## Provided entries:
※

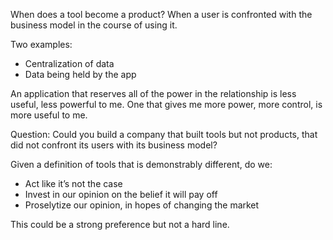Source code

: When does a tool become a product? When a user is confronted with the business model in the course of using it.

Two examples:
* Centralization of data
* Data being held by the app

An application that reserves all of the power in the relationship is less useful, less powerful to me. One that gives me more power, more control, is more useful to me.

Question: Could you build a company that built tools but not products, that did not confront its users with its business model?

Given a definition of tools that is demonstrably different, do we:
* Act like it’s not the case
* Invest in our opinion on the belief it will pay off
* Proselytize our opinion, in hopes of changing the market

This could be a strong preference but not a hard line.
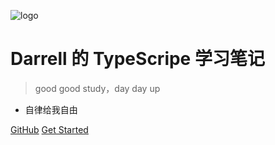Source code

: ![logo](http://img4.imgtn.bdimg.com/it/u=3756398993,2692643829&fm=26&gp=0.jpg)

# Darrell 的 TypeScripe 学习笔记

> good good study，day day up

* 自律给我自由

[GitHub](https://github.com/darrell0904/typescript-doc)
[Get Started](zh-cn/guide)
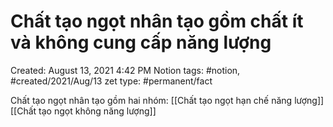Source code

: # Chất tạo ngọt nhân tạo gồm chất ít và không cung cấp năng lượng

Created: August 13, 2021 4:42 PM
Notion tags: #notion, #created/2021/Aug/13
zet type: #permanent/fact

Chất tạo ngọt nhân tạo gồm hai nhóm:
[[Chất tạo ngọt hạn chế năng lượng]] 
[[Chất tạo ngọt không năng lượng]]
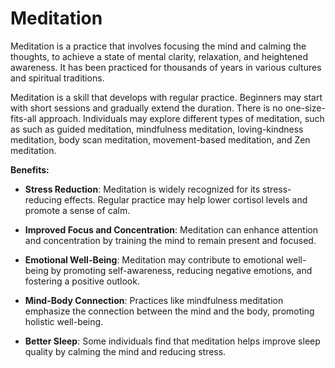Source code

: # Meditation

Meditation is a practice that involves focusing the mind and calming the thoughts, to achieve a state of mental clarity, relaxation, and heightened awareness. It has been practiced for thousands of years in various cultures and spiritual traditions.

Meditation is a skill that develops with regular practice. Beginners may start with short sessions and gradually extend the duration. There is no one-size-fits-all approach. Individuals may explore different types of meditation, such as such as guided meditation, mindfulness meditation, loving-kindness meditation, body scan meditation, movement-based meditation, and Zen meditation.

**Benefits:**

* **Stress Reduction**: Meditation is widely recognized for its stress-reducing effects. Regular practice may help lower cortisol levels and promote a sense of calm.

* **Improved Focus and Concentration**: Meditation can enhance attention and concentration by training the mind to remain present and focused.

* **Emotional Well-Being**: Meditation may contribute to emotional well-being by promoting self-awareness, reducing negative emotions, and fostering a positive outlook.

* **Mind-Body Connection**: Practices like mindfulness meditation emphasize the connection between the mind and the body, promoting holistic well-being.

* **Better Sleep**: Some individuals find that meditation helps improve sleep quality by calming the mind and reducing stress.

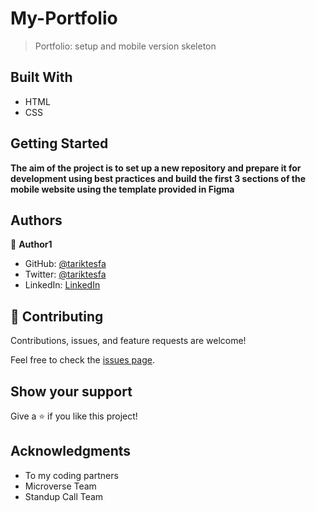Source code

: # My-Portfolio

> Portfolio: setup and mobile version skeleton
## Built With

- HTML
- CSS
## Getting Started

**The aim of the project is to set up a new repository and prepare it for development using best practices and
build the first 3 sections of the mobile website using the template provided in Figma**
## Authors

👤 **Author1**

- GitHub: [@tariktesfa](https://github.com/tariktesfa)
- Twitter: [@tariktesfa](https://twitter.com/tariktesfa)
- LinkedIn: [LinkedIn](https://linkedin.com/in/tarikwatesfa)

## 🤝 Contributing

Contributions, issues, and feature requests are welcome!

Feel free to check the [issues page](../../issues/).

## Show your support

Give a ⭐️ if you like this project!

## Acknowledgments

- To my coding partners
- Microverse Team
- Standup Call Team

※

## Problem description:
Wherever an image sits in the data, omit it; everything else must be copied exactly.

## Completed task:
Source code

: When does a tool become a product? When a user is confronted with the business model in the course of using it.

Two examples:
* Centralization of data
* Data being held by the app

An application that reserves all of the power in the relationship is less useful, less powerful to me. One that gives me more power, more control, is more useful to me.

Question: Could you build a company that built tools but not products, that did not confront its users with its business model?

Given a definition of tools that is demonstrably different, do we:
* Act like it’s not the case
* Invest in our opinion on the belief it will pay off
* Proselytize our opinion, in hopes of changing the market

This could be a strong preference but not a hard line.
Source code

: ![logo](http://img4.imgtn.bdimg.com/it/u=3756398993,2692643829&fm=26&gp=0.jpg)

# Darrell 的 TypeScripe 学习笔记

> good good study，day day up

* 自律给我自由

[GitHub](https://github.com/darrell0904/typescript-doc)
[Get Started](zh-cn/guide)
Source code

: # Chất tạo ngọt nhân tạo gồm chất ít và không cung cấp năng lượng

Created: August 13, 2021 4:42 PM
Notion tags: #notion, #created/2021/Aug/13
zet type: #permanent/fact

Chất tạo ngọt nhân tạo gồm hai nhóm:
[[Chất tạo ngọt hạn chế năng lượng]] 
[[Chất tạo ngọt không năng lượng]]
Source code

: # Meditation

Meditation is a practice that involves focusing the mind and calming the thoughts, to achieve a state of mental clarity, relaxation, and heightened awareness. It has been practiced for thousands of years in various cultures and spiritual traditions.

Meditation is a skill that develops with regular practice. Beginners may start with short sessions and gradually extend the duration. There is no one-size-fits-all approach. Individuals may explore different types of meditation, such as such as guided meditation, mindfulness meditation, loving-kindness meditation, body scan meditation, movement-based meditation, and Zen meditation.

**Benefits:**

* **Stress Reduction**: Meditation is widely recognized for its stress-reducing effects. Regular practice may help lower cortisol levels and promote a sense of calm.

* **Improved Focus and Concentration**: Meditation can enhance attention and concentration by training the mind to remain present and focused.

* **Emotional Well-Being**: Meditation may contribute to emotional well-being by promoting self-awareness, reducing negative emotions, and fostering a positive outlook.

* **Mind-Body Connection**: Practices like mindfulness meditation emphasize the connection between the mind and the body, promoting holistic well-being.

* **Better Sleep**: Some individuals find that meditation helps improve sleep quality by calming the mind and reducing stress.

Source code

: # My-Portfolio

> Portfolio: setup and mobile version skeleton
## Built With

- HTML
- CSS
## Getting Started

**The aim of the project is to set up a new repository and prepare it for development using best practices and
build the first 3 sections of the mobile website using the template provided in Figma**
## Authors

👤 **Author1**

- GitHub: [@tariktesfa](https://github.com/tariktesfa)
- Twitter: [@tariktesfa](https://twitter.com/tariktesfa)
- LinkedIn: [LinkedIn](https://linkedin.com/in/tarikwatesfa)

## 🤝 Contributing

Contributions, issues, and feature requests are welcome!

Feel free to check the [issues page](../../issues/).

## Show your support

Give a ⭐️ if you like this project!

## Acknowledgments

- To my coding partners
- Microverse Team
- Standup Call Team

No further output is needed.